Trio of Onigiri

This recipe in a lot of ways is my play on a charcuterie board, but featuring onigiri. I wanted to make three different kinds of rice balls, featuring pork belly, salmon, and mushrooms, two sauces, one that was creamy and garlicky and another that is sweet-sour-smoky, and some Japanese-style pickles to garnish with. When I think of a charcuterie board, there are condiments and sauces(usually jams and honeys and pickles) that accompany the main star. The star is normally cheese, cured cuts, and pate, but in this case, I wanted to use onigiri, which are the Japanese triangular rice balls. Onigiri(which might be recognized by many as “jelly doughnuts” if you watched the English dub of Pokemon growing up), are balls of steamed rice that usually surround a ball of umeboshi(pickled plum). The rice itself is seasoned with just salt, so the eating experience is salty, fluffy rice surrounding a salty-sour piece of plum. Nori is usually wrapped around the rice to keep it from drying out. Personally, I am lukewarm to the umeboshi filling. I have seeing onigiri filled with all kinds of other things before, so I decided to branch away from tradition here.
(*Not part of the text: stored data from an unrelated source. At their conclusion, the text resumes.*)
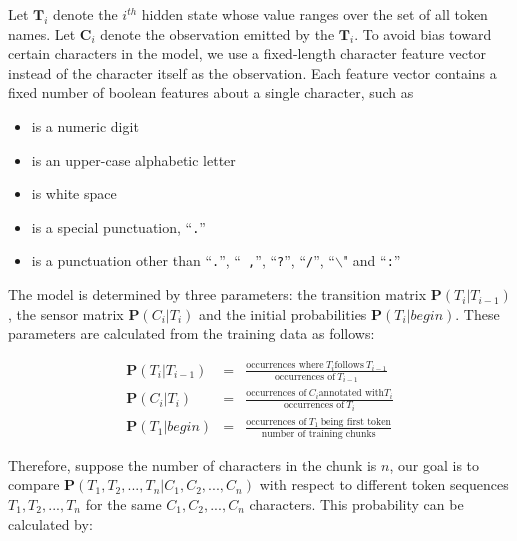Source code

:  
Let $\mathbf{T}_i$ denote the $i^{th}$ hidden state whose value ranges over
the set of all token names.
Let $\mathbf{C}_i$ denote the observation emitted by the $\mathbf{T}_i$.
To avoid bias toward certain characters in the model, we use
a fixed-length character feature vector instead of the character itself
as the observation. Each feature vector contains a
fixed number of boolean features about a single character, such as
\begin{itemize}
\item is a numeric digit
\item is an upper-case alphabetic letter
\item is white space
\item is a special punctuation, ``{\tt .}''
\item is a punctuation other than ``{\tt .}'', ``{\tt
,}'', ``{\tt ?}'', ``{\tt /}'', ``{\tt $\backslash$}" and ``{\tt :}''
\end{itemize}

The model is determined by three parameters: 
the transition matrix $\mathbf{P}(T_i|T_{i-1})$,
the sensor matrix $\mathbf{P}(C_i|T_i)$ and the initial
probabilities $\mathbf{P}(T_i|begin)$. These parameters are calculated
from the training data as follows:

\begin{eqnarray}
\mathbf{P}(T_i|T_{i-1}) & = & \frac{\textrm{occurrences where}~ T_i\textrm{
follows}~ T_{i-1}}{\textrm{occurrences of}~ T_{i-1}} \label{eqn:1}\\
\mathbf{P}(C_i|T_i) & = & \frac{\textrm{occurrences of}~ C_i \textrm{
annotated with} T_i}{\textrm{occurrences of}~ T_i} \\
\mathbf{P}(T_1|begin) & = & \frac{\textrm{occurrences of}~ T_1~ \textrm{being first token}}
{\textrm{number of training chunks}} \label{eqn:2}
\end{eqnarray}

Therefore, suppose the number of characters in the chunk is $n$, our
goal is to compare $\mathbf{P}(T_1, T_2, ..., T_n|C_1, C_2, ..., C_n)$
with respect to different token sequences $T_1, T_2, ..., T_n$ for the
same $C_1, C_2, ..., C_n$ characters. This probability can be
calculated by:

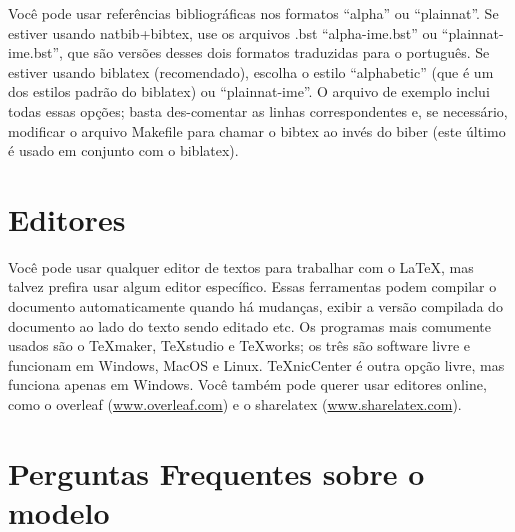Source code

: Você pode usar referências bibliográficas nos formatos ``alpha'' ou ``plainnat''.
Se estiver usando natbib+bibtex, use os arquivos .bst ``alpha-ime.bst'' ou
``plainnat-ime.bst'', que são versões desses dois formatos traduzidas para o
português. Se estiver usando biblatex (recomendado), escolha o estilo
``alphabetic'' (que é um dos estilos padrão do biblatex) ou ``plainnat-ime''.
O arquivo de exemplo inclui todas essas opções; basta des-comentar as linhas
correspondentes e, se necessário, modificar o arquivo Makefile para chamar
o bibtex ao invés do biber (este último é usado em conjunto com o biblatex).

\section{Editores}

Você pode usar qualquer editor de textos para trabalhar com o \LaTeX{}, mas
talvez prefira usar algum editor específico. Essas ferramentas podem compilar
o documento automaticamente quando há mudanças, exibir a versão compilada
do documento ao lado do texto sendo editado etc. Os programas mais comumente
usados são o TeXmaker, TeXstudio e TeXworks; os três são software livre e
funcionam em Windows, MacOS e Linux. TeXnicCenter é outra opção livre, mas
funciona apenas em Windows. Você também pode querer usar editores online,
como o overleaf (\url{www.overleaf.com}) e o sharelatex (\url{www.sharelatex.com}).

\section{Perguntas Frequentes sobre o modelo}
I wanted to make sure that this trio offered something for everyone, with the pork being for the meat lovers, salmon for pescatarian, the mushrooms for vegans, and keeping the sauces and pickles completely vegan as well just to keep options open for anyone wanting to try something on the board. There was a lot of work that went into this cute little onigiri trio, but I found that the final aesthetic of these three coupled with the condiments, garnishes, and pickles was well worth it.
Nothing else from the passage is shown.